Little Guidance, but Economists are optimistic.

Uncle Powell did not provide much guidance on the future rate path or whether he will raise the rate again in September. As often as he did, the Fed is open to future rate decisions based on the incoming data approach.

Indeed, this cautious approach is perhaps the safest decision. The next meeting will be in September. That means the availability of 2 more major reports on the labour market and inflation data that will guide the FOMC towards a decision in the September meeting.

The Fed has been more cautious in declaring the fight on inflation a victory given past experience and that the core inflation rate remains too high and way above the 2% target.

Hawkish hold the best outcome for the equity market

Investors sighed a relief despite some level of hawkish tone by Uncle Powell. It was a mixed signal as some analysts counted the conference call on a slight dovish tone.

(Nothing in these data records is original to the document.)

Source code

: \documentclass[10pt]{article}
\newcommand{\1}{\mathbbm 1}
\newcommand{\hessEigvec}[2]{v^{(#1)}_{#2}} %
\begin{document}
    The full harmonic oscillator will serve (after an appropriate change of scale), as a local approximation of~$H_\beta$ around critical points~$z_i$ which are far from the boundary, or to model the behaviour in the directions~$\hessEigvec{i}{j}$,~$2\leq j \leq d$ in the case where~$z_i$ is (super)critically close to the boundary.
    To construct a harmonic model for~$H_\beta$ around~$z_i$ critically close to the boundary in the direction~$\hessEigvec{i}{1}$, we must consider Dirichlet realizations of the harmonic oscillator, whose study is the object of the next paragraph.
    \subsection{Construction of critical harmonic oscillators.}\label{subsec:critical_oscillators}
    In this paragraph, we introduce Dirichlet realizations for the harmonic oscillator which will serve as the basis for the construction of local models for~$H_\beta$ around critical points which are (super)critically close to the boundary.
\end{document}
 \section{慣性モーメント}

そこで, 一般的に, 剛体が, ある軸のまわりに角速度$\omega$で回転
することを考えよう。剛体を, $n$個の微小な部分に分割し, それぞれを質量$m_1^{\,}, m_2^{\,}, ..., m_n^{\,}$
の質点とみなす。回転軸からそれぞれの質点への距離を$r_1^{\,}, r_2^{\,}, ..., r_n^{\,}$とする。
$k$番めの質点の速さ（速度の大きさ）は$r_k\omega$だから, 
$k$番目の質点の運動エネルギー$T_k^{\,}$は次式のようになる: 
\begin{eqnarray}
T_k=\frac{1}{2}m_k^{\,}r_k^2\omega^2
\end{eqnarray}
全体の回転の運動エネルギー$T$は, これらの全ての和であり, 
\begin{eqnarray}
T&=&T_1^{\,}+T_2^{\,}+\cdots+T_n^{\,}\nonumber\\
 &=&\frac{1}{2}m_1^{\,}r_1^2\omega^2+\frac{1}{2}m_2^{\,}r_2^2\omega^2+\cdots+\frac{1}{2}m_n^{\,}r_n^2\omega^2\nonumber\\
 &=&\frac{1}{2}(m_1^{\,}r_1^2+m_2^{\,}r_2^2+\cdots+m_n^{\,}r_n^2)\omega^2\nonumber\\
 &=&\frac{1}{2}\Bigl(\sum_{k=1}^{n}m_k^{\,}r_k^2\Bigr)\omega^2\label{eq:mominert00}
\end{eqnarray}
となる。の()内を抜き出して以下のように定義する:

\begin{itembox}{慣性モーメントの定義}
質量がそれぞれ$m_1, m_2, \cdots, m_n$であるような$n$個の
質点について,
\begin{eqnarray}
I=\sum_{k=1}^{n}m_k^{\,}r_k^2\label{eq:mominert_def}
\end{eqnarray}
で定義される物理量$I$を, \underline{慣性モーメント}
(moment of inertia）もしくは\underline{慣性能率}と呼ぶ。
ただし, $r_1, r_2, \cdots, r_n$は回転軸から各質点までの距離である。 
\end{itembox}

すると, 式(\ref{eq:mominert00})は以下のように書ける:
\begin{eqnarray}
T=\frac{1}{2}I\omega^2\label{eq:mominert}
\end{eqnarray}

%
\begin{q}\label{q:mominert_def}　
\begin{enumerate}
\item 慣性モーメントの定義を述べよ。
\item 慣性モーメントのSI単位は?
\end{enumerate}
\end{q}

More importantly, the Fed staff now see the US to avoid a recession this year. This hints at a potential soft landing, given the economy’s resilience.

This is consistent with the Fed’s confidence in navigating inflation without too much pressure on the economy, which would, in most circumstances in past history, result in a dramatic economic downturn.

Do note that the Fed staff forecast should be seen as independent of the forecasts by FOMC members. Indeed, the Fed appreciates such diversity in opinion and often drives “better decisions”, as some would say.

The lag effects of monetary tightening working their way

One idea that keeps drumming in all meetings is that the Fed is willing to moderate and pause rate hikes with the acceptance that monetary policy has a lag effect and more time is needed to assess the effects of prior interest rate increases on the general economy.

There is one good question raised during the conference call, which is why the Fed does not opt to maintain a pause. Uncle Powell clarified that the Fed is trying to achieve a “sufficiently restrictive” mode to bring inflation back to the 2% target. A broadly consistent firm economy warrants a further hike to be on the safer side. And that’s the outcome of the FOMC meeting.

Markets clearly love what they hear from Uncle Powell. With the strong after-market result from Meta Platforms, all stars are aligned for the market to go higher.

As earnings set the stage for the rally momentum, it is anyone’s guess when a pullback could happen.